* [PROMPT]: Each entry below must be repeated exactly. Leave the pictures out of it.
───── DATA RECORDS ─────
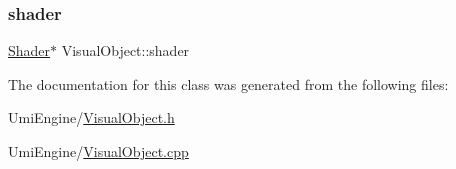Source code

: \mbox{\label{class_visual_object_a6d00e06796983b19f57d6fd86b202902}} 
\subsubsection{\texorpdfstring{shader}{shader}}
{\footnotesize\ttfamily \mbox{\hyperlink{class_shader}{Shader}}$\ast$ Visual\+Object\+::shader}



The documentation for this class was generated from the following files\+:\begin{DoxyCompactItemize}
\item 
Umi\+Engine/\mbox{\hyperlink{_visual_object_8h}{Visual\+Object.\+h}}\item 
Umi\+Engine/\mbox{\hyperlink{_visual_object_8cpp}{Visual\+Object.\+cpp}}\end{DoxyCompactItemize}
─────
* [WRITTEN ANSWER]:
Source code

: \mbox{\label{class_visual_object_a6d00e06796983b19f57d6fd86b202902}} 
\subsubsection{\texorpdfstring{shader}{shader}}
{\footnotesize\ttfamily \mbox{\hyperlink{class_shader}{Shader}}$\ast$ Visual\+Object\+::shader}



The documentation for this class was generated from the following files\+:\begin{DoxyCompactItemize}
\item 
Umi\+Engine/\mbox{\hyperlink{_visual_object_8h}{Visual\+Object.\+h}}\item 
Umi\+Engine/\mbox{\hyperlink{_visual_object_8cpp}{Visual\+Object.\+cpp}}\end{DoxyCompactItemize}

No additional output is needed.